How will you support students in your role?
“Diversity” is the first identifier in my title, and in my role it has been strongly associated with racial diversity. However, I know that race is just one dimension of our reality. We also differ in gender identity, culture, social roles, sexual orientation, skills, states of well-being and in countless other domains. Promoting a holistic view of diversity is the first step to not just “tolerance,” but true acceptance. My goal is to support students within their various dimensions of diversity by facilitating opportunities of connection with, exposure to, and communication between community members with unique ideas. They might find that they have more in common than they thought. Or, they might recognize that they are remarkably different, and that is okay, too! I aspire to increase awareness—which leads to an increase of relevance and value—of our differences which can alter perspectives, facilitate acceptance, and diminish the misconceptions and prejudices that fuel discrimination.
Another way that I plan to continue to understand the needs of our students, so that I can be impactful in my support, is to avail myself for one-on-one or one-on-few meetings. Sometimes support looks like a little encouragement, a little boosting or a little mom-ing. I am a mom and mom-ing is my thing. I mom almost everyone. It doesn’t matter if they are a student or not.
How are you adjusting your goals in light of the pandemic and ongoing social changes?
Responding to the pandemic and increased calls to end racial injustice produced town halls and events that sought to bring our community together. One thing that’s important to me is including the voices of the students in the things that are going on. They may not have a final say in a change or a shift or a decision, but their thoughts might influence the mindset of the people who do. Even in the unexpected things, it has provided an opportunity to empower our community of students to be able to have a voice in these times where we all feel a little like things are out of our control.
My goal is to be responsive and not reactive. Prior to the pandemic, I planned to gather information for the first few months fully immersed into my new role and develop goals based off of what I learned. When we realized that we were going to be operating the law school remotely, clearly my plans had to be put to the side. I have still been able to gather information and develop goals, but I also had to respond to the new and pressing needs of our students. My goals shifted to find ways to support students and their pressing needs of finding opportunities for support dealing with their financial, physical and mental wellness needs.
In your new role, what are you most excited about?

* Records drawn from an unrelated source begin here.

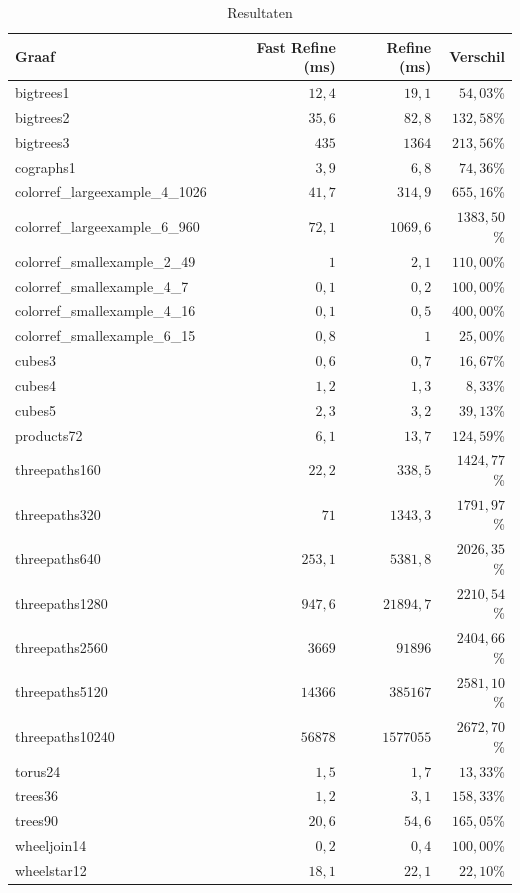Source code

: \documentclass[twoside]{article}
\begin{document}
\begin{table}[H]
\caption{Resultaten}\label{table:resultaten}
\centering
\begin{tabular}{lrrr}
\toprule
Graaf & Fast Refine (ms) & Refine (ms) & Verschil \\
\midrule
\midrule
bigtrees1 & $12,4$ & $19,1$ & $54,03$\% \\
bigtrees2 & $35,6$ & $82,8$ & $132,58$\% \\
bigtrees3 & $435$ & $1364$ & $213,56$\% \\
cographs1 & $3,9$ & $6,8$ & $74,36$\% \\
colorref\_largeexample\_4\_1026 & $41,7$ & $314,9$ & $655,16$\% \\
colorref\_largeexample\_6\_960 & $72,1$ & $1069,6$ & $1383,50$\% \\
colorref\_smallexample\_2\_49 & $1$ & $2,1$ & $110,00$\% \\
colorref\_smallexample\_4\_7 & $0,1$ & $0,2$ & $100,00$\% \\
colorref\_smallexample\_4\_16 & $0,1$ & $0,5$ & $400,00$\% \\
colorref\_smallexample\_6\_15 & $0,8$ & $1$ & $25,00$\% \\
cubes3 & $0,6$ & $0,7$ & $16,67$\% \\
cubes4 & $1,2$ & $1,3$ & $8,33$\% \\
cubes5 & $2,3$ & $3,2$ & $39,13$\% \\
products72 & $6,1$ & $13,7$ & $124,59$\% \\
threepaths160 & $22,2$ & $338,5$ & $1424,77$\% \\
threepaths320 & $71$ & $1343,3$ & $1791,97$\% \\
threepaths640 & $253,1$ & $5381,8$ & $2026,35$\% \\
threepaths1280 & $947,6$ & $21894,7$ & $2210,54$\% \\
threepaths2560 & $3669$ & $91896$ & $2404,66$\% \\
threepaths5120 & $14366$ & $385167$ & $2581,10$\% \\
threepaths10240 & $56878$ & $1577055$ & $2672,70$\% \\
torus24 & $1,5$ & $1,7$ & $13,33$\% \\
trees36 & $1,2$ & $3,1$ & $158,33$\% \\
trees90 & $20,6$ & $54,6$ & $165,05$\% \\
wheeljoin14 & $0,2$ & $0,4$ & $100,00$\% \\
wheelstar12 & $18,1$ & $22,1$ & $22,10$\% \\

\bottomrule
\end{tabular}
\end{table}
\end{document}
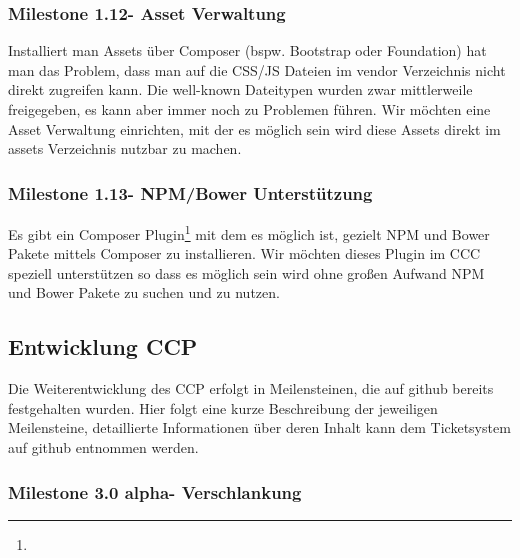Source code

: \documentclass[
paper=a4,
draft=false,%
fontsize=10pt%
]{scrartcl}
\begin{document}
\subsubsection[Milestone 1.12 - Asset Verwaltung]{Milestone 1.12\footnotemark - Asset Verwaltung}
\label{subsec:ccc-milestone-1.12}

Installiert man Assets über Composer (bspw. Bootstrap oder Foundation) hat man das Problem, dass man auf die CSS/JS Dateien im vendor Verzeichnis nicht direkt zugreifen kann. Die well-known Dateitypen wurden zwar mittlerweile freigegeben, es kann aber immer noch zu Problemen führen. Wir möchten eine Asset Verwaltung einrichten, mit der es möglich sein wird diese Assets direkt im assets Verzeichnis nutzbar zu machen.

\subsubsection[Milestone 1.13 - NPM/Bower Unterstützung]{Milestone 1.13\footnotemark - NPM/Bower Unterstützung}
\label{subsec:ccc-milestone-1.13}

Es gibt ein Composer Plugin\footnote{} mit dem es möglich ist, gezielt NPM und Bower Pakete mittels Composer zu installieren. Wir möchten dieses Plugin im CCC speziell unterstützen so dass es möglich sein wird ohne großen Aufwand NPM und Bower Pakete zu suchen und zu nutzen.

\pagebreak

\subsection{Entwicklung CCP}
\label{subsec:ccp}

Die Weiterentwicklung des CCP erfolgt in Meilensteinen, die auf github bereits festgehalten wurden. Hier folgt eine kurze Beschreibung der jeweiligen Meilensteine, detaillierte Informationen über deren Inhalt kann dem Ticketsystem auf github entnommen werden.

\subsubsection[Milestone 3.0 alpha - Verschlankung]{Milestone 3.0 alpha\footnotemark - Verschlankung}
\label{subsec:ccp-milestone-3.0-alpha}
\end{document}
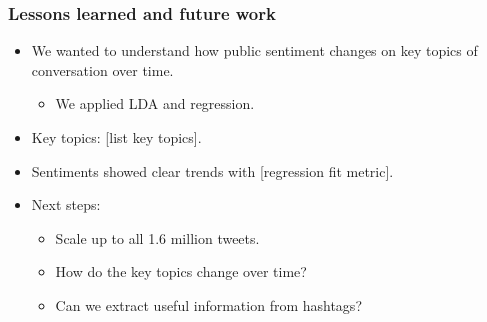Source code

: \documentclass{beamer}
\begin{document}
\begin{frame}
\frametitle{Lessons learned and future work}
\begin{itemize}
\item We wanted to understand how public sentiment changes on key topics of conversation over time.
\begin{itemize}
\item We applied LDA and regression.
\end{itemize}
\item Key topics: [list key topics].
\item Sentiments showed clear trends with [regression fit metric].
\item Next steps:
\begin{itemize}
\item Scale up to all 1.6 million tweets.
\item How do the key topics change over time?
\item Can we extract useful information from hashtags?
\end{itemize}
\end{itemize}
\end{frame}
\end{document}

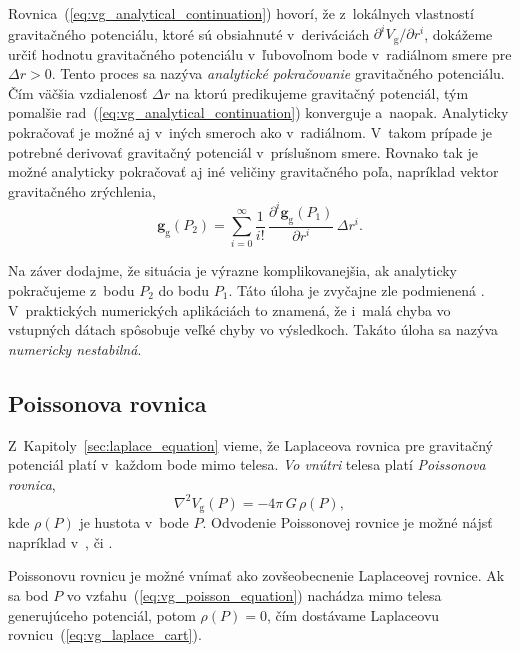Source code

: \documentclass[a4paper, 12pt]{book}
\newcommand{\gidx}{\mathrm g}
\let\vec\mathbf
\begin{document}
Rovnica~(\ref{eq:vg_analytical_continuation}) hovorí, že z~lokálnych vlastností 
gravitačného potenciálu, ktoré sú obsiahnuté v~deriváciách $\partial^i V_\gidx 
\slash \partial r^i$, dokážeme určiť hodnotu gravitačného potenciálu 
v~ľubovoľnom bode v~radiálnom smere pre $\Delta r > 0$.  Tento proces sa nazýva 
\emph{analytické pokračovanie} gravitačného potenciálu.  Čím väčšia vzdialenosť 
$\Delta r$ na ktorú predikujeme gravitačný potenciál, tým pomalšie 
rad~(\ref{eq:vg_analytical_continuation}) konverguje a~naopak.  Analyticky 
pokračovať je možné aj v~iných smeroch ako v~radiálnom.  V~takom prípade je 
potrebné derivovať gravitačný potenciál v~príslušnom smere.  Rovnako tak je 
možné analyticky pokračovať aj iné veličiny gravitačného poľa, napríklad vektor 
gravitačného zrýchlenia,
%
\begin{equation}
\vec g_\gidx(P_2) = \sum_{i = 0}^{\infty} \frac{1}{i!} \, \frac{\partial^i \vec 
g_\gidx(P_1)}{\partial r^i} \, \Delta r^i{.}
\end{equation}

Na záver dodajme, že situácia je výrazne komplikovanejšia, ak analyticky 
pokračujeme z~bodu $P_2$ do bodu $P_1$.  Táto úloha je zvyčajne zle podmienená 
\citep{SansoGeodeticBoundaryValueProblem}.  V~praktických numerických 
aplikáciách to znamená, že i~malá chyba vo vstupných dátach spôsobuje veľké 
chyby vo výsledkoch.  Takáto úloha sa nazýva \emph{numericky nestabilná}.  






\subsection{Poissonova rovnica}
\label{sec:poisson_equation}

Z~Kapitoly~\ref{sec:laplace_equation} vieme, že Laplaceova rovnica pre 
gravitačný potenciál platí v~každom bode mimo telesa.  \emph{Vo vnútri} telesa 
platí \emph{Poissonova rovnica},
%
\begin{equation}
\label{eq:vg_poisson_equation}
\nabla^2 V_\gidx(P) = -4 \pi \, G \, \rho(P){,}
\end{equation}
%
kde $\rho(P)$ je hustota v~bode $P$.  Odvodenie Poissonovej rovnice je možné 
nájsť napríklad v~\cite{MacMillan1930}, \cite{Kellogg1967} či 
\cite{SansoGeoidDetermination}.

Poissonovu rovnicu je možné vnímať ako zovšeobecnenie Laplaceovej rovnice.  Ak 
sa bod $P$ vo vzťahu~(\ref{eq:vg_poisson_equation}) nachádza mimo telesa 
generujúceho potenciál, potom $\rho(P) = 0$, čím dostávame Laplaceovu 
rovnicu~(\ref{eq:vg_laplace_cart}).
\end{document}
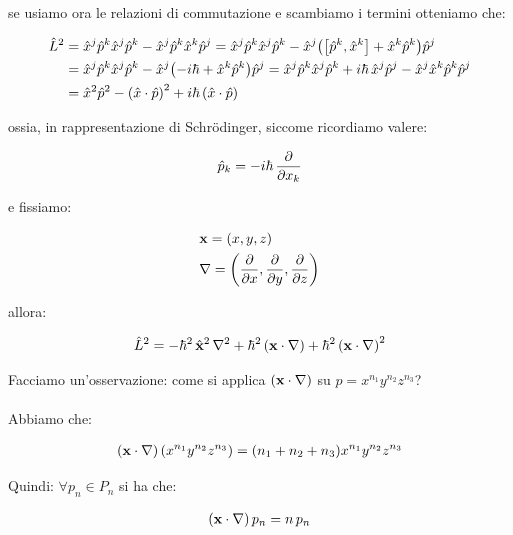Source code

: 	se usiamo ora le relazioni di commutazione e scambiamo i termini otteniamo che:
	
\begin{align*}
	\hat{L}^2 & = \hat{x}^j \hat{p}^k \hat{x}^j \hat{p}^k - \hat{x}^j \hat{p}^k \hat{x}^k \hat{p}^j =  \hat{x}^j \hat{p}^k \hat{x}^j \hat{p}^k - \hat{x}^j \qty( \qty[\hat{p}^k, \hat{x}^k] + \hat{x}^k \hat{p}^k ) \hat{p}^j \\
	& = \hat{x}^j \hat{p}^k \hat{x}^j \hat{p}^k - \hat{x}^j \qty( - i \hbar + \hat{x}^k \hat{p}^k ) \hat{p}^j = \hat{x}^j \hat{p}^k \hat{x}^j \hat{p}^k + i \hbar \, \hat{x}^j \hat{p}^j - \hat{x}^j  \hat{x}^k \hat{p}^k \hat{p}^j \\
	& = \hat{x}^2 \hat{p}^2 - \qty(\hat{x} \cdot \hat{p})^2 + i \hbar \, \qty(\hat{x} \cdot \hat{p})
\end{align*}

	ossia, in rappresentazione di Schr\"odinger, siccome ricordiamo valere:
	
\begin{align*}
	\hat{p}_k = - i \hbar \, \pdv{}{x_k}
\end{align*}

	e fissiamo:
	
\begin{align*}
	& \vb{x} = \qty(x, y, z) \\
	& \nabla = \qty(\pdv{}{x}, \pdv{}{y}, \pdv{}{z})
\end{align*}

	allora:
	
\begin{align*}
	\hat{L}^2 = - \hbar^2 \, \hat{\vb{x}}^2 \, \nabla^2 + \hbar^2 \, \qty(\vb{x} \cdot \nabla) + \hbar^2 \, \qty(\vb{x} \cdot \nabla)^2
\end{align*}
	
	Facciamo un'osservazione: come si applica $\qty(\vb{x} \cdot \nabla)$ su $p = x^{n_1} y^{n_2} z^{n_3}$? 
	\\
	\\
	Abbiamo che:

\begin{align*}
	\qty(\vb{x} \cdot \nabla) \, \qty(x^{n_1} y^{n_2} z^{n_3}) = \qty(n_1 + n_2 + n_3) x^{n_1} y^{n_2} z^{n_3}
\end{align*}

	Quindi: $\forall p_n \in P_n$ si ha che:
	
\begin{align*}
	\qty(\vb{x} \cdot \nabla)\, p_n = n \, p_n
\end{align*}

Everything. It excites me that it’s new and that our community members are coming together because they care about the issues that stem from diversity, inclusion and belonging. I am excited about learning more and applying what I learn to myself first. I am aware of and confront my biases, and I try to be mindful of my thoughts that they may manifest into words and then actions. I am excited to lead by example. I’m excited to apply my person-centered focus to responding to the needs of our community as those needs—and the understanding of those needs—shift.
It excites me that our community is not only talking about wanting change, but also taking action to make change happen. I feel like my role has also allowed me to empower other offices to respond in ways that weren’t as visible in the past. It started with the DiveIN Committee taking what we learn from conversations in community talks back to our respective offices that we can then implement or change in our own areas. So, we are transforming the community not only on a macro level, but on a micro level within our individual offices.
This interview has been edited and condensed.